Exercise directions — Please state how many lines of the data contain "Mastering". The number by itself is enough.
━━━━━━━━━━━━━━━━
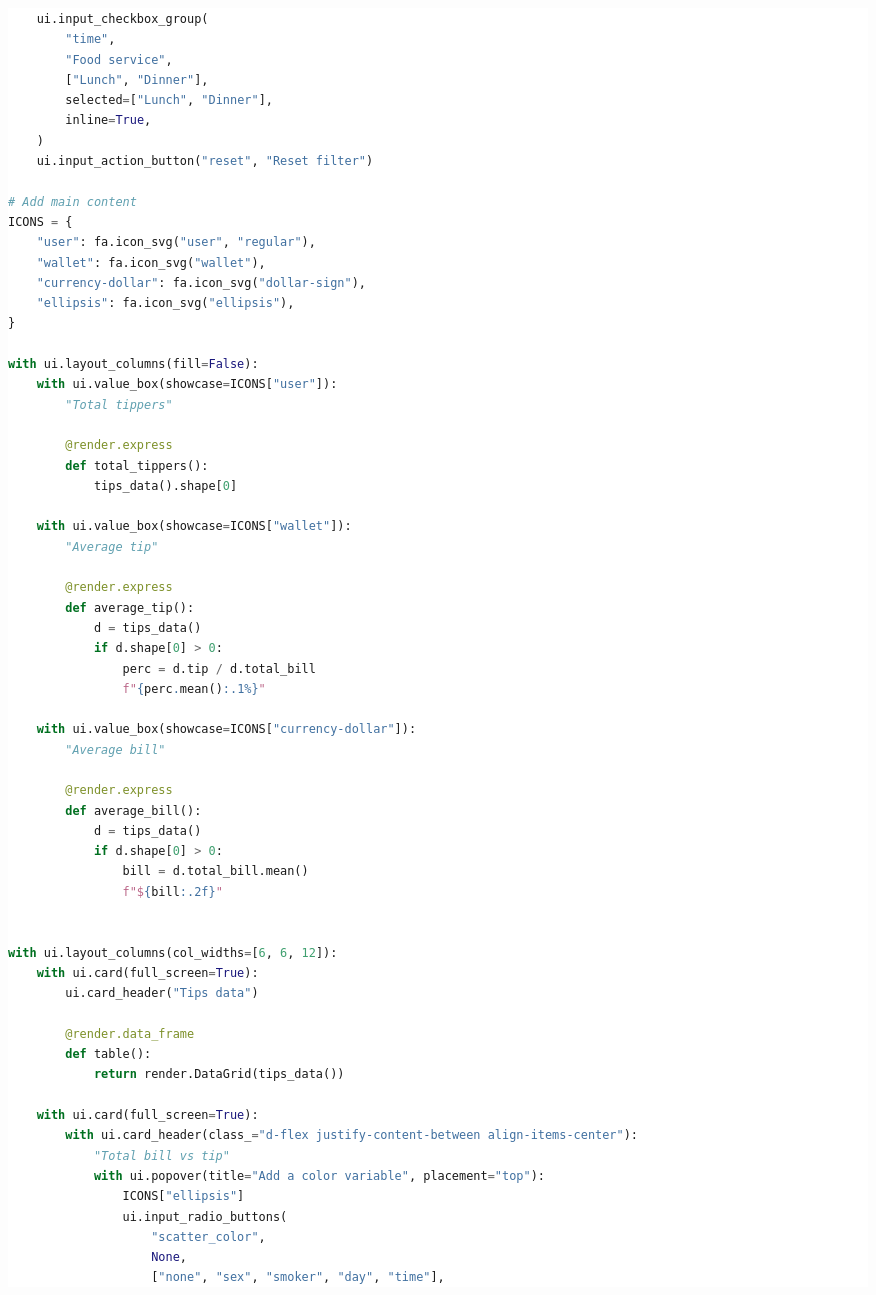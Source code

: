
 ```python
    ui.input_checkbox_group(
        "time",
        "Food service",
        ["Lunch", "Dinner"],
        selected=["Lunch", "Dinner"],
        inline=True,
    )
    ui.input_action_button("reset", "Reset filter")

# Add main content
ICONS = {
    "user": fa.icon_svg("user", "regular"),
    "wallet": fa.icon_svg("wallet"),
    "currency-dollar": fa.icon_svg("dollar-sign"),
    "ellipsis": fa.icon_svg("ellipsis"),
}

with ui.layout_columns(fill=False):
    with ui.value_box(showcase=ICONS["user"]):
        "Total tippers"

        @render.express
        def total_tippers():
            tips_data().shape[0]

    with ui.value_box(showcase=ICONS["wallet"]):
        "Average tip"

        @render.express
        def average_tip():
            d = tips_data()
            if d.shape[0] > 0:
                perc = d.tip / d.total_bill
                f"{perc.mean():.1%}"

    with ui.value_box(showcase=ICONS["currency-dollar"]):
        "Average bill"

        @render.express
        def average_bill():
            d = tips_data()
            if d.shape[0] > 0:
                bill = d.total_bill.mean()
                f"${bill:.2f}"


with ui.layout_columns(col_widths=[6, 6, 12]):
    with ui.card(full_screen=True):
        ui.card_header("Tips data")

        @render.data_frame
        def table():
            return render.DataGrid(tips_data())

    with ui.card(full_screen=True):
        with ui.card_header(class_="d-flex justify-content-between align-items-center"):
            "Total bill vs tip"
            with ui.popover(title="Add a color variable", placement="top"):
                ICONS["ellipsis"]
                ui.input_radio_buttons(
                    "scatter_color",
                    None,
                    ["none", "sex", "smoker", "day", "time"],
```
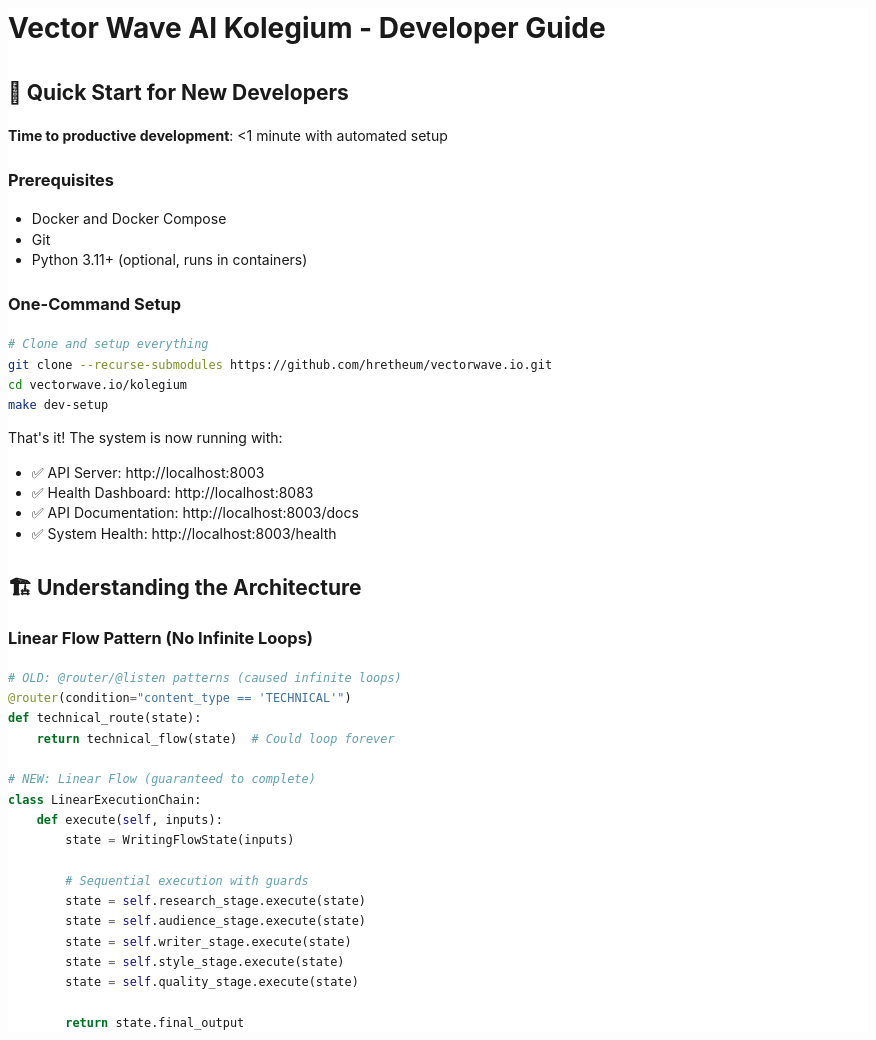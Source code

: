 # Vector Wave AI Kolegium - Developer Guide

## 🚀 Quick Start for New Developers

**Time to productive development**: <1 minute with automated setup

### Prerequisites

- Docker and Docker Compose
- Git
- Python 3.11+ (optional, runs in containers)

### One-Command Setup

```bash
# Clone and setup everything
git clone --recurse-submodules https://github.com/hretheum/vectorwave.io.git
cd vectorwave.io/kolegium
make dev-setup
```

That's it! The system is now running with:
- ✅ API Server: http://localhost:8003
- ✅ Health Dashboard: http://localhost:8083  
- ✅ API Documentation: http://localhost:8003/docs
- ✅ System Health: http://localhost:8003/health

## 🏗️ Understanding the Architecture

### Linear Flow Pattern (No Infinite Loops)

```python
# OLD: @router/@listen patterns (caused infinite loops)
@router(condition="content_type == 'TECHNICAL'")
def technical_route(state):
    return technical_flow(state)  # Could loop forever

# NEW: Linear Flow (guaranteed to complete)
class LinearExecutionChain:
    def execute(self, inputs):
        state = WritingFlowState(inputs)
        
        # Sequential execution with guards
        state = self.research_stage.execute(state)
        state = self.audience_stage.execute(state) 
        state = self.writer_stage.execute(state)
        state = self.style_stage.execute(state)
        state = self.quality_stage.execute(state)
        
        return state.final_output
```
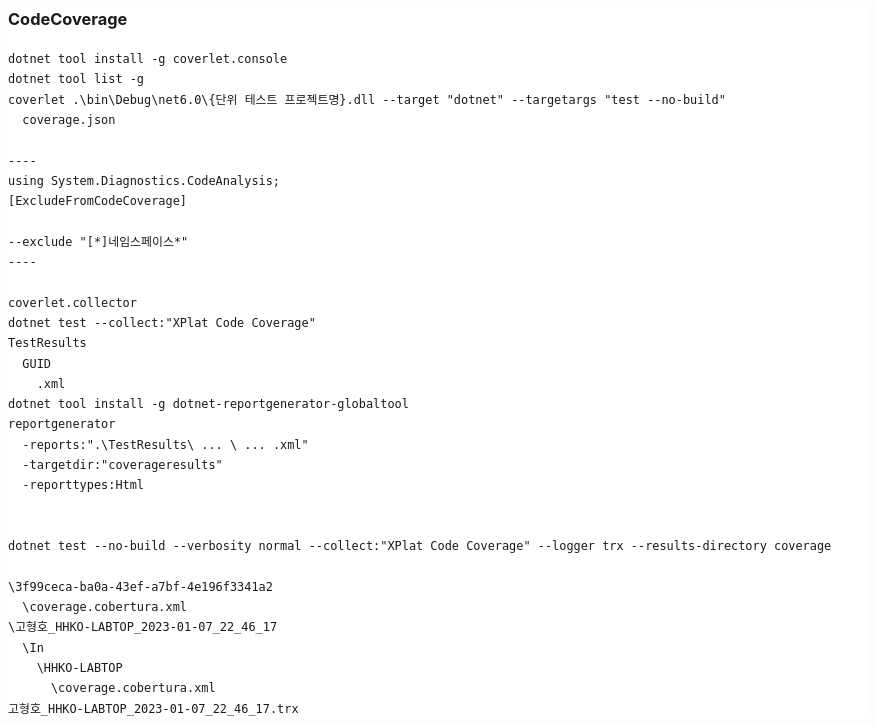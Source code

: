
 ```shell
```

### CodeCoverage
```shell
dotnet tool install -g coverlet.console
dotnet tool list -g
coverlet .\bin\Debug\net6.0\{단위 테스트 프로젝트명}.dll --target "dotnet" --targetargs "test --no-build"
  coverage.json

----
using System.Diagnostics.CodeAnalysis;
[ExcludeFromCodeCoverage]

--exclude "[*]네임스페이스*"
----

coverlet.collector
dotnet test --collect:"XPlat Code Coverage"
TestResults
  GUID
    .xml
dotnet tool install -g dotnet-reportgenerator-globaltool
reportgenerator 
  -reports:".\TestResults\ ... \ ... .xml"
  -targetdir:"coverageresults"
  -reporttypes:Html


dotnet test --no-build --verbosity normal --collect:"XPlat Code Coverage" --logger trx --results-directory coverage

\3f99ceca-ba0a-43ef-a7bf-4e196f3341a2
  \coverage.cobertura.xml
\고형호_HHKO-LABTOP_2023-01-07_22_46_17
  \In
    \HHKO-LABTOP
      \coverage.cobertura.xml
고형호_HHKO-LABTOP_2023-01-07_22_46_17.trx
```
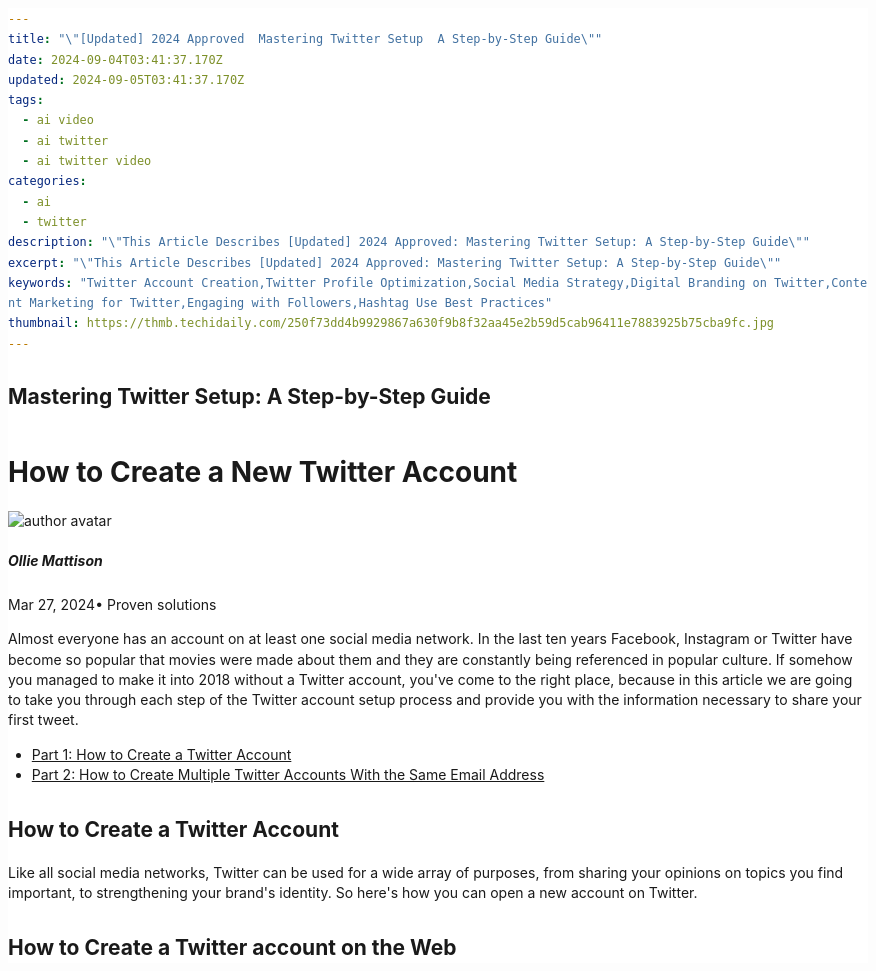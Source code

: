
 ```yaml
---
title: "\"[Updated] 2024 Approved  Mastering Twitter Setup  A Step-by-Step Guide\""
date: 2024-09-04T03:41:37.170Z
updated: 2024-09-05T03:41:37.170Z
tags:
  - ai video
  - ai twitter
  - ai twitter video
categories:
  - ai
  - twitter
description: "\"This Article Describes [Updated] 2024 Approved: Mastering Twitter Setup: A Step-by-Step Guide\""
excerpt: "\"This Article Describes [Updated] 2024 Approved: Mastering Twitter Setup: A Step-by-Step Guide\""
keywords: "Twitter Account Creation,Twitter Profile Optimization,Social Media Strategy,Digital Branding on Twitter,Content Marketing for Twitter,Engaging with Followers,Hashtag Use Best Practices"
thumbnail: https://thmb.techidaily.com/250f73dd4b9929867a630f9b8f32aa45e2b59d5cab96411e7883925b75cba9fc.jpg
---
```


## Mastering Twitter Setup: A Step-by-Step Guide

# How to Create a New Twitter Account

![author avatar](https://images.wondershare.com/filmora/article-images/ollie-mattison.jpg)

##### Ollie Mattison

 Mar 27, 2024• Proven solutions

 Almost everyone has an account on at least one social media network. In the last ten years Facebook, Instagram or Twitter have become so popular that movies were made about them and they are constantly being referenced in popular culture. If somehow you managed to make it into 2018 without a Twitter account, you've come to the right place, because in this article we are going to take you through each step of the Twitter account setup process and provide you with the information necessary to share your first tweet.

* [Part 1: How to Create a Twitter Account](#part1)
* [Part 2: How to Create Multiple Twitter Accounts With the Same Email Address](#part2)

## How to Create a Twitter Account

 Like all social media networks, Twitter can be used for a wide array of purposes, from sharing your opinions on topics you find important, to strengthening your brand's identity. So here's how you can open a new account on Twitter.

## How to Create a Twitter account on the Web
━━━━━━━━━━━━━━━━
Solution to this problem — 4